De la próxima cocina venía fuerte aroma de café. Allá acudieron uno tras otro, y el de las botas, con la mano izquierda metida en una, alargó la derecha para coger, del plato que presentaba un marmitón, tajadas de fiambres exquisitos. El francés se apipaba de lo lindo, y todos le imitaron, mascullando a dos carrillos, a medio vestir unos, otros en mangas de camisa y con las greñas sin peinar.
«Prisa, prisita, amigos míos, que a las nueve hemos de ir todos a la misa. Ya oísteis anoche. Vestida toda la servidumbre».
El portero se había enfundado ya en su librea, que hasta los pies le cubría, y se refregaba las manos pidiendo café bien caliente. El ayuda de cámara recomendaba que no se dejase para lo último el chocolate del señor marqués.
«Al tío Tor -dijo una voz bronca, que debía de ser de alguno de la cuadra-, no le gusta más que el de a tres reales, hecho con polvo de ladrillo y bellotas...».
-¡Silencio!
-Es hombre, como quien dice, de principios bastos, y por él, comería como un pobre. Come a lo rico porque no digan.
-¡A callar! ¿Quién quiere café?
-Yo y nosotros... Oye tú, Bizconde, saca la botella de aguardiente.
-La señora ha dicho que no haiga mañanas.
-Sácala te digo.
Un marmitón de blanco gorrete, bizco por más señas, repartió copitas de aguardiente, dándose prisa en el escanciar, como los otros en el beber, para que no los sorprendiera el jefe, que a tal hora solía presentarse en la cocina, y era hombre de mal genio, enemigo declarado, como la señora, de las mañanas. El francés recomendaba la sobriedad, «para no echar vaho»; pero él se empinó hasta tres copas, diciendo al concluir: «Yo no doy olor: me lo quito con una pastilla de menta».

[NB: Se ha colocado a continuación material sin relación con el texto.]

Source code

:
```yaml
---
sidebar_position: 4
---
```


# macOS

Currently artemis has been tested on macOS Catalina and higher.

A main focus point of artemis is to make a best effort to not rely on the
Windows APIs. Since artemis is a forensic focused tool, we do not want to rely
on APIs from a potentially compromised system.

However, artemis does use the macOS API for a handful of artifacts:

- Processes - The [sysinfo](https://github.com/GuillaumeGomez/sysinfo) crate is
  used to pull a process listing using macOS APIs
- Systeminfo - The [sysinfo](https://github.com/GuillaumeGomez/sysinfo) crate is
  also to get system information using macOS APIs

En esto, el estridor repentino y vibrante de un timbre, les hizo saltar a todos como poseídos de pánico.
«¡La señora!... ¡la señora!».
Corrieron, unos a concluir de vestirse, otros a proseguir en los menesteres que entre manos traían. Una que debía de ser doncella principal, se puso de un brinco en la puerta que al interior del palacio conducía, y desde allí gritó con voz de alarma: «¡Despachaos, gandules, y a vestirse pronto!... El que falte ya se las verá con la señora».
Un segundo repiqueteo del sonoro timbre la llevó como el viento por galerías, salas y corredores sin fin.